Check each line of the material below for "License", then copy the ones that contain it.
+---+
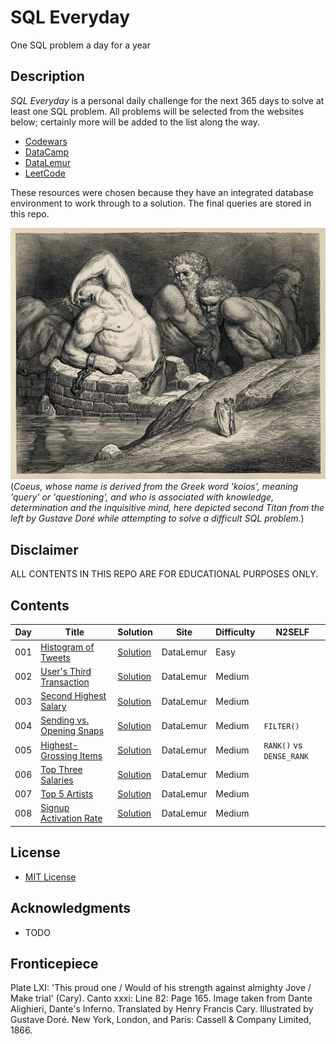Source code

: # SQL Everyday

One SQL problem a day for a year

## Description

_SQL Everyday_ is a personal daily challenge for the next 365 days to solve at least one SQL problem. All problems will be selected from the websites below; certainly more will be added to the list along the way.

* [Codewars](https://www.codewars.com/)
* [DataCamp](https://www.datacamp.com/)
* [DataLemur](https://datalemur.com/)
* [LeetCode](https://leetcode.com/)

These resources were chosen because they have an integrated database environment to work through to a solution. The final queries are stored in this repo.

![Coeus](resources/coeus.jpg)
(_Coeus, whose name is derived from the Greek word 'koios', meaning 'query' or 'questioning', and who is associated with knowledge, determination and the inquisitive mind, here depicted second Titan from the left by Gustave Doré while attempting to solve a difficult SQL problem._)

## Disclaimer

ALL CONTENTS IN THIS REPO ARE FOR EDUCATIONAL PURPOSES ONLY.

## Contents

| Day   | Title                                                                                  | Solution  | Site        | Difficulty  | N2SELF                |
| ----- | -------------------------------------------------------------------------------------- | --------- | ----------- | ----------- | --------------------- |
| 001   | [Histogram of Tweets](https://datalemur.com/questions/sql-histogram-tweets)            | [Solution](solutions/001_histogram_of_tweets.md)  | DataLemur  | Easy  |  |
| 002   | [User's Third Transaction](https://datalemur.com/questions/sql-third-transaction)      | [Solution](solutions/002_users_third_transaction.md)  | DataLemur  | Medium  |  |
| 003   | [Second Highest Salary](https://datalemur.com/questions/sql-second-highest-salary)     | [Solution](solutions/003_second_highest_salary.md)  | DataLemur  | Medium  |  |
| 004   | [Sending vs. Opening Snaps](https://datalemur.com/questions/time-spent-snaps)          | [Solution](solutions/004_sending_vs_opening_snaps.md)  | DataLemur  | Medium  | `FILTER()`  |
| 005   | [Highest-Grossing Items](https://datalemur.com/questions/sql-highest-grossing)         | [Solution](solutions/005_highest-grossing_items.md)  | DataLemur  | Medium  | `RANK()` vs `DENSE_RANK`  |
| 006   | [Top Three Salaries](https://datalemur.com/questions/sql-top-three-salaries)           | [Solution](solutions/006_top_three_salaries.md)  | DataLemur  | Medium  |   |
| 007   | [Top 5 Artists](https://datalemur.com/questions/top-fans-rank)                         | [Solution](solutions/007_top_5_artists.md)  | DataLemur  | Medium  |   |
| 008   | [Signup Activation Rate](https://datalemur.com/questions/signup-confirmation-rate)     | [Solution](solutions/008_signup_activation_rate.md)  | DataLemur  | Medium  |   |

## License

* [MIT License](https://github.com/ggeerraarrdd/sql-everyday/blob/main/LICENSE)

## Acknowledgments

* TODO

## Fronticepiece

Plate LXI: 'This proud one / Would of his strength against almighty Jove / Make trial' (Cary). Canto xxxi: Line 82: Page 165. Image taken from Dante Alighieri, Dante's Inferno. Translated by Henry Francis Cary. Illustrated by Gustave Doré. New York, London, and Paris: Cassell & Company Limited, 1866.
+---+
FINISHED TASK:
## License
* [MIT License](https://github.com/ggeerraarrdd/sql-everyday/blob/main/LICENSE)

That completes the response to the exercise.